**What you have to do**
Output the records. Match them exactly.

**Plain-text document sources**
= Beginning of Section =

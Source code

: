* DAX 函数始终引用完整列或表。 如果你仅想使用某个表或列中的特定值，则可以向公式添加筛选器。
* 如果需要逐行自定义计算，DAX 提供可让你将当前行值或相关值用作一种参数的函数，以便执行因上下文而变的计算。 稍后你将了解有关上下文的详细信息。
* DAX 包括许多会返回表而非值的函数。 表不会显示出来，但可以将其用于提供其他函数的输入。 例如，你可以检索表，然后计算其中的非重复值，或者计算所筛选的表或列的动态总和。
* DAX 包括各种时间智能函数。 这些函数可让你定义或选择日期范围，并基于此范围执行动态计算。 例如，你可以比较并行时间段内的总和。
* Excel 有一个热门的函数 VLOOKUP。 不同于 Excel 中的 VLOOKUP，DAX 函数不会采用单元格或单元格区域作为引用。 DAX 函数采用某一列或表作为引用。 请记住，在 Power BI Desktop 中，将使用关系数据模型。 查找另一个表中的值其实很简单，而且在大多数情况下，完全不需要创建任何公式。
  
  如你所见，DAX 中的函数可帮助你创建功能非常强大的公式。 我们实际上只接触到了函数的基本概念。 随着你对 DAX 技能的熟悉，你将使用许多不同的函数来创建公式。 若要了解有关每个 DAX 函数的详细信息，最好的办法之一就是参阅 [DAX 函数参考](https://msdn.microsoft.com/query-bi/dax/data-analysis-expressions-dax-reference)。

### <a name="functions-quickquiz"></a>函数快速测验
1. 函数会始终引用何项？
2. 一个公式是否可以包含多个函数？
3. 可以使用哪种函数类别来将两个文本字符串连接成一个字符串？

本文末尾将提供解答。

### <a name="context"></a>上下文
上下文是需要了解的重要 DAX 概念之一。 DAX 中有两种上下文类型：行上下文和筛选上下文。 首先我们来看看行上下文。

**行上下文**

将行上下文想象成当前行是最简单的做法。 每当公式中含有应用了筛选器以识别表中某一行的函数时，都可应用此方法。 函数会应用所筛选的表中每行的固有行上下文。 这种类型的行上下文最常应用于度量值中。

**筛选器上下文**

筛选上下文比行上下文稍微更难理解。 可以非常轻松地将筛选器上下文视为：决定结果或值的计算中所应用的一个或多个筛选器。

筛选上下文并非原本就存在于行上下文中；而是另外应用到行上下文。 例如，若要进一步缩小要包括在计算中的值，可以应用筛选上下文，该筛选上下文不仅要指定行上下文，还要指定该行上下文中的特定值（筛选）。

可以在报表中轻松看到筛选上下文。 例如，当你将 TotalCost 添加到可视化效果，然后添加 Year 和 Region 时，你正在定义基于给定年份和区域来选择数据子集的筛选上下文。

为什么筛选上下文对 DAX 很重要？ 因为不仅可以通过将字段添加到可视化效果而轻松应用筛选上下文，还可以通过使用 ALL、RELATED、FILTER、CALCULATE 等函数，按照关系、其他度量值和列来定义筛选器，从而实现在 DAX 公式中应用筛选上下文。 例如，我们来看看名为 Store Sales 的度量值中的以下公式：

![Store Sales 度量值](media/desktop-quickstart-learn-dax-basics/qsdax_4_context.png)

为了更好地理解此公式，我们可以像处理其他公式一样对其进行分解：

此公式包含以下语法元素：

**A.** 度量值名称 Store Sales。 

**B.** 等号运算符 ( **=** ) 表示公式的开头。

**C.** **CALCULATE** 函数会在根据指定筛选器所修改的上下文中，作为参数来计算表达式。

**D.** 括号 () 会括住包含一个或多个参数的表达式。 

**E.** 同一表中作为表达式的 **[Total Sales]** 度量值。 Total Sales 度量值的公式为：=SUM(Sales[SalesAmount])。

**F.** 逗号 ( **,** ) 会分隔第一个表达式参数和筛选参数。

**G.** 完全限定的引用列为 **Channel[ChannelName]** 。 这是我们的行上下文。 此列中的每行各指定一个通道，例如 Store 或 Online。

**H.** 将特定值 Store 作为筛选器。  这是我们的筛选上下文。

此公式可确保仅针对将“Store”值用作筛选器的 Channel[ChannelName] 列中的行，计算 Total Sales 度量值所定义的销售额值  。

= End of Section =

**Solution to the problem**
Source code

:* DAX 函数始终引用完整列或表。 如果你仅想使用某个表或列中的特定值，则可以向公式添加筛选器。
* 如果需要逐行自定义计算，DAX 提供可让你将当前行值或相关值用作一种参数的函数，以便执行因上下文而变的计算。 稍后你将了解有关上下文的详细信息。
* DAX 包括许多会返回表而非值的函数。 表不会显示出来，但可以将其用于提供其他函数的输入。 例如，你可以检索表，然后计算其中的非重复值，或者计算所筛选的表或列的动态总和。
* DAX 包括各种时间智能函数。 这些函数可让你定义或选择日期范围，并基于此范围执行动态计算。 例如，你可以比较并行时间段内的总和。
* Excel 有一个热门的函数 VLOOKUP。 不同于 Excel 中的 VLOOKUP，DAX 函数不会采用单元格或单元格区域作为引用。 DAX 函数采用某一列或表作为引用。 请记住，在 Power BI Desktop 中，将使用关系数据模型。 查找另一个表中的值其实很简单，而且在大多数情况下，完全不需要创建任何公式。
  
  如你所见，DAX 中的函数可帮助你创建功能非常强大的公式。 我们实际上只接触到了函数的基本概念。 随着你对 DAX 技能的熟悉，你将使用许多不同的函数来创建公式。 若要了解有关每个 DAX 函数的详细信息，最好的办法之一就是参阅 [DAX 函数参考](https://msdn.microsoft.com/query-bi/dax/data-analysis-expressions-dax-reference)。

### <a name="functions-quickquiz"></a>函数快速测验
1. 函数会始终引用何项？
2. 一个公式是否可以包含多个函数？
3. 可以使用哪种函数类别来将两个文本字符串连接成一个字符串？

本文末尾将提供解答。

### <a name="context"></a>上下文
上下文是需要了解的重要 DAX 概念之一。 DAX 中有两种上下文类型：行上下文和筛选上下文。 首先我们来看看行上下文。

**行上下文**

将行上下文想象成当前行是最简单的做法。 每当公式中含有应用了筛选器以识别表中某一行的函数时，都可应用此方法。 函数会应用所筛选的表中每行的固有行上下文。 这种类型的行上下文最常应用于度量值中。

**筛选器上下文**

筛选上下文比行上下文稍微更难理解。 可以非常轻松地将筛选器上下文视为：决定结果或值的计算中所应用的一个或多个筛选器。

筛选上下文并非原本就存在于行上下文中；而是另外应用到行上下文。 例如，若要进一步缩小要包括在计算中的值，可以应用筛选上下文，该筛选上下文不仅要指定行上下文，还要指定该行上下文中的特定值（筛选）。

可以在报表中轻松看到筛选上下文。 例如，当你将 TotalCost 添加到可视化效果，然后添加 Year 和 Region 时，你正在定义基于给定年份和区域来选择数据子集的筛选上下文。

为什么筛选上下文对 DAX 很重要？ 因为不仅可以通过将字段添加到可视化效果而轻松应用筛选上下文，还可以通过使用 ALL、RELATED、FILTER、CALCULATE 等函数，按照关系、其他度量值和列来定义筛选器，从而实现在 DAX 公式中应用筛选上下文。 例如，我们来看看名为 Store Sales 的度量值中的以下公式：

![Store Sales 度量值](media/desktop-quickstart-learn-dax-basics/qsdax_4_context.png)

为了更好地理解此公式，我们可以像处理其他公式一样对其进行分解：

此公式包含以下语法元素：

**A.** 度量值名称 Store Sales。 

**B.** 等号运算符 ( **=** ) 表示公式的开头。

**C.** **CALCULATE** 函数会在根据指定筛选器所修改的上下文中，作为参数来计算表达式。

**D.** 括号 () 会括住包含一个或多个参数的表达式。 

**E.** 同一表中作为表达式的 **[Total Sales]** 度量值。 Total Sales 度量值的公式为：=SUM(Sales[SalesAmount])。

**F.** 逗号 ( **,** ) 会分隔第一个表达式参数和筛选参数。

**G.** 完全限定的引用列为 **Channel[ChannelName]** 。 这是我们的行上下文。 此列中的每行各指定一个通道，例如 Store 或 Online。

**H.** 将特定值 Store 作为筛选器。  这是我们的筛选上下文。

此公式可确保仅针对将“Store”值用作筛选器的 Channel[ChannelName] 列中的行，计算 Total Sales 度量值所定义的销售额值  。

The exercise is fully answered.